AI Applications in the fields of Multimedia, Computer Vision and Robotics: MIT offers a new programming language for the visual web

Article from http://gigaom.com/2012/08/01/mit-offers-a-new-programming-language-for-the-visual-web/

MIT released Halide, a programming language that makes it easier to process photos without resorting to slow, custom algorithms. Halide might be the software equivalent of a sewing machine for sites such as Instagram that previously had to stitch their imaging processing code by hand.

Researchers at MIT’s Computer Science and Artificial Intelligence Laboratory have built a new programming language called Halide that it hopes will make writing image processing software easier. The resulting language is built specifically for working with images in constrained compute environments and would replace custom algorithms currently written to perform those image-processing functions.

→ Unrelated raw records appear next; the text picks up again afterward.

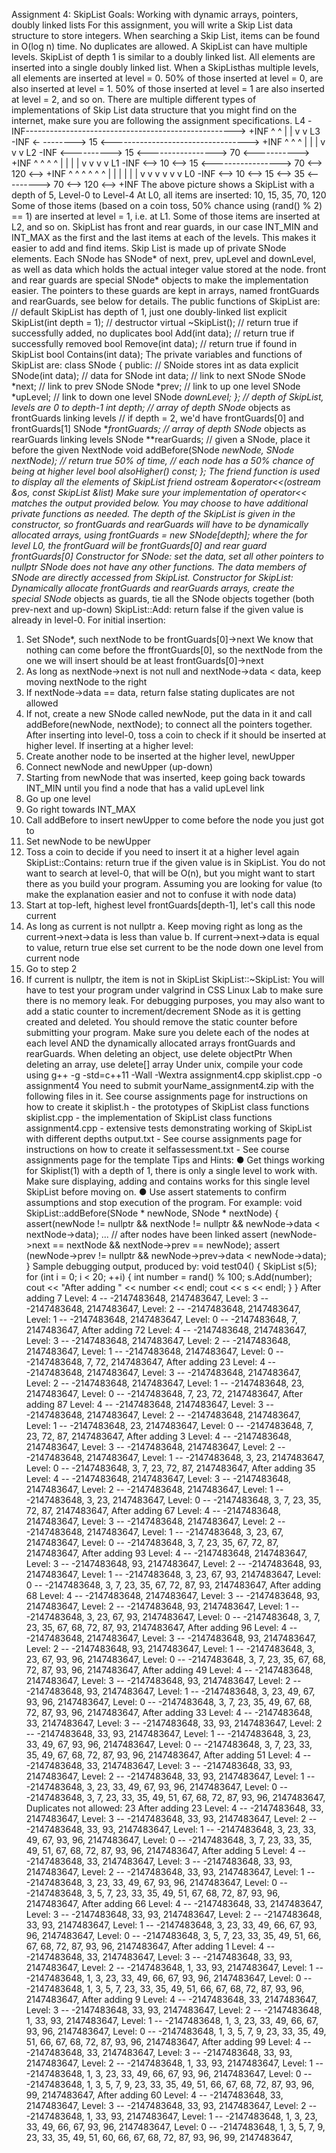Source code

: Assignment 4: SkipList
Goals: Working with dynamic arrays, pointers, doubly linked lists
For this assignment, you will write a Skip List data structure to store integers. When searching a
Skip List, items can be found in O(log n) time. No duplicates are allowed.
A SkipList can have multiple levels. SkipList of depth 1 is similar to a doubly linked list. All
elements are inserted into a single doubly linked list.
When a SkipListhas multiple levels, all elements are inserted at level = 0. 50% of those
inserted at level = 0, are also inserted at level = 1. 50% of those inserted at level = 1 are also
inserted at level = 2, and so on.
There are multiple different types of implementations of Skip List data structure that you might
find on the internet, make sure you are following the assignment specifications.
L4 -INF----------------------------------------------------> +INF
^ ^
| |
v v
L3 -INF <- --------> 15 <----------------------------------> +INF
^ ^ ^
| | |
v v v
L2 -INF <----------> 15 <-----------------> 70 <-----------> +INF
^ ^ ^ ^
| | | |
v v v v
L1 -INF <--> 10 <--> 15 <-----------------> 70 <--> 120 <--> +INF
^ ^ ^ ^ ^ ^
| | | | | |
v v v v v v
L0 -INF <--> 10 <--> 15 <--> 35 <---------> 70 <--> 120 <--> +INF
The above picture shows a SkipList with a depth of 5, Level-0 to Level-4
At L0, all items are inserted: 10, 15, 35, 70, 120
Some of those items (based on a coin toss, 50% chance using (rand() % 2) == 1) are
inserted at level = 1, i.e. at L1. Some of those items are inserted at L2, and so on.
SkipList has front and rear guards, in our case INT_MIN and INT_MAX as the first and the
last items at each of the levels. This makes it easier to add and find items.
Skip List is made up of private SNode elements. Each SNode has SNode* of next, prev,
upLevel and downLevel, as well as data which holds the actual integer value stored at the
node.
front and rear guards are special SNode* objects to make the implementation easier. The
pointers to these guards are kept in arrays, named frontGuards and rearGuards, see
below for details.
The public functions of SkipList are:
// default SkipList has depth of 1, just one doubly-linked list
explicit SkipList(int depth = 1);
// destructor
virtual ~SkipList();
// return true if successfully added, no duplicates
bool Add(int data);
// return true if successfully removed
bool Remove(int data);
// return true if found in SkipList
bool Contains(int data);
The private variables and functions of SkipList are:
class SNode {
public:
// SNoide stores int as data
explicit SNode(int data);
// data for SNode
int data;
// link to next SNode
SNode *next;
// link to prev SNode
SNode *prev;
// link to up one level
SNode *upLevel;
// link to down one level
SNode *downLevel;
};
// depth of SkipList, levels are 0 to depth-1
int depth;
// array of depth SNode* objects as frontGuards linking levels
// if depth = 2, we'd have frontGuards[0] and frontGuards[1]
SNode **frontGuards;
// array of depth SNode* objects as rearGuards linking levels
SNode **rearGuards;
// given a SNode, place it before the given NextNode
void addBefore(SNode *newNode, SNode *nextNode);
// return true 50% of time,
// each node has a 50% chance of being at higher level
bool alsoHigher() const;
};
The friend function is used to display all the elements of SkipList
friend ostream &operator<<(ostream &os, const SkipList &list)
Make sure your implementation of operator<< matches the output provided below.
You may choose to have additional private functions as needed. The depth of the SkipList is
given in the constructor, so frontGuards and rearGuards will have to be dynamically allocated
arrays, using frontGuards = new SNode*[depth]; where the for level L0, the frontGuard
will be frontGuards[0] and rear guard frontGuards[0]
Constructor for SNode: set the data, set all other pointers to nullptr
SNode does not have any other functions. The data members of SNode are directly accessed
from SkipList.
Constructor for SkipList: Dynamically allocate frontGuards and rearGuards arrays, create the
special SNode* objects as guards, tie all the SNode objects together (both prev-next and
up-down)
SkipList::Add: return false if the given value is already in level-0. For initial insertion:
1. Set SNode*, such nextNode to be frontGuards[0]->next We know that
nothing can come before the ffrontGuards[0], so the nextNode from the
one we will insert should be at least frontGuards[0]->next
2. As long as nextNode->next is not null and nextNode->data < data, keep
moving nextNode to the right
3. If nextNode->data == data, return false stating duplicates are not allowed
4. If not, create a new SNode called newNode, put the data in it and call
addBefore(newNode, nextNode); to connect all the pointers together.
After inserting into level-0, toss a coin to check if it should be inserted at higher level. If inserting
at a higher level:
1. Create another node to be inserted at the higher level, newUpper
2. Connect newNode and newUpper (up-down)
3. Starting from newNode that was inserted, keep going back towards INT_MIN
until you find a node that has a valid upLevel link
4. Go up one level
5. Go right towards INT_MAX
6. Call addBefore to insert newUpper to come before the node you just got to
7. Set newNode to be newUpper
8. Toss a coin to decide if you need to insert it at a higher level again
SkipList::Contains: return true if the given value is in SkipList. You do not want to
search at level-0, that will be O(n), but you might want to start there as you build your program.
Assuming you are looking for value (to make the explanation easier and not to confuse it with
node data)
1. Start at top-left, highest level frontGuards[depth-1], let's call this node current
2. As long as current is not nullptr
a. Keep moving right as long as the current->next->data is less than value
b. If current->next->data is equal to value,
return true
else
set current to be the node down one level from current node
3. Go to step 2
4. If current is nullptr, the item is not in SkipList
SkipList::~SkipList: You will have to test your program under valgrind in CSS Linux Lab
to make sure there is no memory leak. For debugging purposes, you may also want to add a
static counter to increment/decrement SNode as it is getting created and deleted. You should
remove the static counter before submitting your program.
Make sure you delete each of the nodes at each level AND the dynamically allocated arrays
frontGuards and rearGuards.
When deleting an object, use delete objectPtr
When deleting an array, use delete[] array
Under unix, compile your code using
g++ -g -std=c++11 -Wall -Wextra assignment4.cpp skiplist.cpp -o assignment4
You need to submit yourName_assignment4.zip with the following files in it. See course
assignments page for instructions on how to create it
skiplist.h - the prototypes of SkipList class functions
skiplist.cpp - the implementation of SkipList class functions
assignment4.cpp - extensive tests demonstrating working of SkipList with
different depths output.txt - See course assignments page for instructions on how to
create it selfassessment.txt - See course assignments page for the template
Tips and Hints:
● Get things working for Skiplist(1) with a depth of 1, there is only a single level to work
with. Make sure displaying, adding and contains works for this single level SkipList
before moving on.
● Use assert statements to confirm assumptions and stop execution of the program. For
example:
void SkipList::addBefore(SNode * newNode, SNode * nextNode) {
assert(newNode != nullptr && nextNode != nullptr &&
newNode->data < nextNode->data);
...
// after nodes have been linked
assert (newNode->next == nextNode &&
nextNode->prev == newNode);
assert (newNode->prev != nullptr &&
newNode->prev->data < newNode->data);
}
Sample debugging output, produced by:
void test04() {
SkipList s(5);
for (int i = 0; i < 20; ++i) {
int number = rand() % 100;
s.Add(number);
cout << "After adding " << number << endl;
cout << s << endl;
}
}
After adding 7
Level: 4 -- -2147483648, 2147483647,
Level: 3 -- -2147483648, 2147483647,
Level: 2 -- -2147483648, 2147483647,
Level: 1 -- -2147483648, 2147483647,
Level: 0 -- -2147483648, 7, 2147483647,
After adding 72
Level: 4 -- -2147483648, 2147483647,
Level: 3 -- -2147483648, 2147483647,
Level: 2 -- -2147483648, 2147483647,
Level: 1 -- -2147483648, 2147483647,
Level: 0 -- -2147483648, 7, 72, 2147483647,
After adding 23
Level: 4 -- -2147483648, 2147483647,
Level: 3 -- -2147483648, 2147483647,
Level: 2 -- -2147483648, 2147483647,
Level: 1 -- -2147483648, 23, 2147483647,
Level: 0 -- -2147483648, 7, 23, 72, 2147483647,
After adding 87
Level: 4 -- -2147483648, 2147483647,
Level: 3 -- -2147483648, 2147483647,
Level: 2 -- -2147483648, 2147483647,
Level: 1 -- -2147483648, 23, 2147483647,
Level: 0 -- -2147483648, 7, 23, 72, 87, 2147483647,
After adding 3
Level: 4 -- -2147483648, 2147483647,
Level: 3 -- -2147483648, 2147483647,
Level: 2 -- -2147483648, 2147483647,
Level: 1 -- -2147483648, 3, 23, 2147483647,
Level: 0 -- -2147483648, 3, 7, 23, 72, 87, 2147483647,
After adding 35
Level: 4 -- -2147483648, 2147483647,
Level: 3 -- -2147483648, 2147483647,
Level: 2 -- -2147483648, 2147483647,
Level: 1 -- -2147483648, 3, 23, 2147483647,
Level: 0 -- -2147483648, 3, 7, 23, 35, 72, 87, 2147483647,
After adding 67
Level: 4 -- -2147483648, 2147483647,
Level: 3 -- -2147483648, 2147483647,
Level: 2 -- -2147483648, 2147483647,
Level: 1 -- -2147483648, 3, 23, 67, 2147483647,
Level: 0 -- -2147483648, 3, 7, 23, 35, 67, 72, 87, 2147483647,
After adding 93
Level: 4 -- -2147483648, 2147483647,
Level: 3 -- -2147483648, 93, 2147483647,
Level: 2 -- -2147483648, 93, 2147483647,
Level: 1 -- -2147483648, 3, 23, 67, 93, 2147483647,
Level: 0 -- -2147483648, 3, 7, 23, 35, 67, 72, 87, 93, 2147483647,
After adding 68
Level: 4 -- -2147483648, 2147483647,
Level: 3 -- -2147483648, 93, 2147483647,
Level: 2 -- -2147483648, 93, 2147483647,
Level: 1 -- -2147483648, 3, 23, 67, 93, 2147483647,
Level: 0 -- -2147483648, 3, 7, 23, 35, 67, 68, 72, 87, 93, 2147483647,
After adding 96
Level: 4 -- -2147483648, 2147483647,
Level: 3 -- -2147483648, 93, 2147483647,
Level: 2 -- -2147483648, 93, 2147483647,
Level: 1 -- -2147483648, 3, 23, 67, 93, 96, 2147483647,
Level: 0 -- -2147483648, 3, 7, 23, 35, 67, 68, 72, 87, 93, 96, 2147483647,
After adding 49
Level: 4 -- -2147483648, 2147483647,
Level: 3 -- -2147483648, 93, 2147483647,
Level: 2 -- -2147483648, 93, 2147483647,
Level: 1 -- -2147483648, 3, 23, 49, 67, 93, 96, 2147483647,
Level: 0 -- -2147483648, 3, 7, 23, 35, 49, 67, 68, 72, 87, 93, 96, 2147483647,
After adding 33
Level: 4 -- -2147483648, 33, 2147483647,
Level: 3 -- -2147483648, 33, 93, 2147483647,
Level: 2 -- -2147483648, 33, 93, 2147483647,
Level: 1 -- -2147483648, 3, 23, 33, 49, 67, 93, 96, 2147483647,
Level: 0 -- -2147483648, 3, 7, 23, 33, 35, 49, 67, 68, 72, 87, 93, 96,
2147483647,
After adding 51
Level: 4 -- -2147483648, 33, 2147483647,
Level: 3 -- -2147483648, 33, 93, 2147483647,
Level: 2 -- -2147483648, 33, 93, 2147483647,
Level: 1 -- -2147483648, 3, 23, 33, 49, 67, 93, 96, 2147483647,
Level: 0 -- -2147483648, 3, 7, 23, 33, 35, 49, 51, 67, 68, 72, 87, 93, 96,
2147483647,
Duplicates not allowed: 23
After adding 23
Level: 4 -- -2147483648, 33, 2147483647,
Level: 3 -- -2147483648, 33, 93, 2147483647,
Level: 2 -- -2147483648, 33, 93, 2147483647,
Level: 1 -- -2147483648, 3, 23, 33, 49, 67, 93, 96, 2147483647,
Level: 0 -- -2147483648, 3, 7, 23, 33, 35, 49, 51, 67, 68, 72, 87, 93, 96,
2147483647,
After adding 5
Level: 4 -- -2147483648, 33, 2147483647,
Level: 3 -- -2147483648, 33, 93, 2147483647,
Level: 2 -- -2147483648, 33, 93, 2147483647,
Level: 1 -- -2147483648, 3, 23, 33, 49, 67, 93, 96, 2147483647,
Level: 0 -- -2147483648, 3, 5, 7, 23, 33, 35, 49, 51, 67, 68, 72, 87, 93, 96,
2147483647,
After adding 66
Level: 4 -- -2147483648, 33, 2147483647,
Level: 3 -- -2147483648, 33, 93, 2147483647,
Level: 2 -- -2147483648, 33, 93, 2147483647,
Level: 1 -- -2147483648, 3, 23, 33, 49, 66, 67, 93, 96, 2147483647,
Level: 0 -- -2147483648, 3, 5, 7, 23, 33, 35, 49, 51, 66, 67, 68, 72, 87, 93,
96, 2147483647,
After adding 1
Level: 4 -- -2147483648, 33, 2147483647,
Level: 3 -- -2147483648, 33, 93, 2147483647,
Level: 2 -- -2147483648, 1, 33, 93, 2147483647,
Level: 1 -- -2147483648, 1, 3, 23, 33, 49, 66, 67, 93, 96, 2147483647,
Level: 0 -- -2147483648, 1, 3, 5, 7, 23, 33, 35, 49, 51, 66, 67, 68, 72, 87,
93, 96, 2147483647,
After adding 9
Level: 4 -- -2147483648, 33, 2147483647,
Level: 3 -- -2147483648, 33, 93, 2147483647,
Level: 2 -- -2147483648, 1, 33, 93, 2147483647,
Level: 1 -- -2147483648, 1, 3, 23, 33, 49, 66, 67, 93, 96, 2147483647,
Level: 0 -- -2147483648, 1, 3, 5, 7, 9, 23, 33, 35, 49, 51, 66, 67, 68, 72, 87,
93, 96, 2147483647,
After adding 99
Level: 4 -- -2147483648, 33, 2147483647,
Level: 3 -- -2147483648, 33, 93, 2147483647,
Level: 2 -- -2147483648, 1, 33, 93, 2147483647,
Level: 1 -- -2147483648, 1, 3, 23, 33, 49, 66, 67, 93, 96, 2147483647,
Level: 0 -- -2147483648, 1, 3, 5, 7, 9, 23, 33, 35, 49, 51, 66, 67, 68, 72, 87,
93, 96, 99, 2147483647,
After adding 60
Level: 4 -- -2147483648, 33, 2147483647,
Level: 3 -- -2147483648, 33, 93, 2147483647,
Level: 2 -- -2147483648, 1, 33, 93, 2147483647,
Level: 1 -- -2147483648, 1, 3, 23, 33, 49, 66, 67, 93, 96, 2147483647,
Level: 0 -- -2147483648, 1, 3, 5, 7, 9, 23, 33, 35, 49, 51, 60, 66, 67, 68, 72,
87, 93, 96, 99, 2147483647,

If so, that’s a good thing, given our love of visually rich web sites and our predilection for snapping and sharing mobile photos as easily as we once made voice calls. Not only will image-processing software be easier to write, but Halide might also help spare our mobile batteries by using our processors more efficiently.

The challenge of computer sight

Getting a digital camera to “see” like a human’s eye is not an easy task. Heck, exactly how the human eye “sees” isn’t an easily understood thing. Fortunately for us, our brains handle all the complexities associated with compensating for lighting, discerning color from different wavelengths and all pulling it all together into something meaningful to a human being. But for cameras on mobile phones or pictures sent to the web for editing, image processing is the result of many different steps — all of which take a lot of processing power.

The MIT folks explain it like this in their release on Halide:

One reason that image processing is so computationally intensive is that it generally requires a succession of discrete operations. After light strikes the sensor in a cellphone camera, the phone combs through the image data for values that indicate malfunctioning sensor pixels and corrects them. Then it correlates the readings from pixels sensitive to different colors to deduce the actual colors of image regions. Then it does some color correction, and then some contrast adjustment, to make the image colors better correspond to what the human eye sees. At this point, the phone has done so much processing that it takes another pass through the data to clean it up.
And that’s just to display the image on the phone screen.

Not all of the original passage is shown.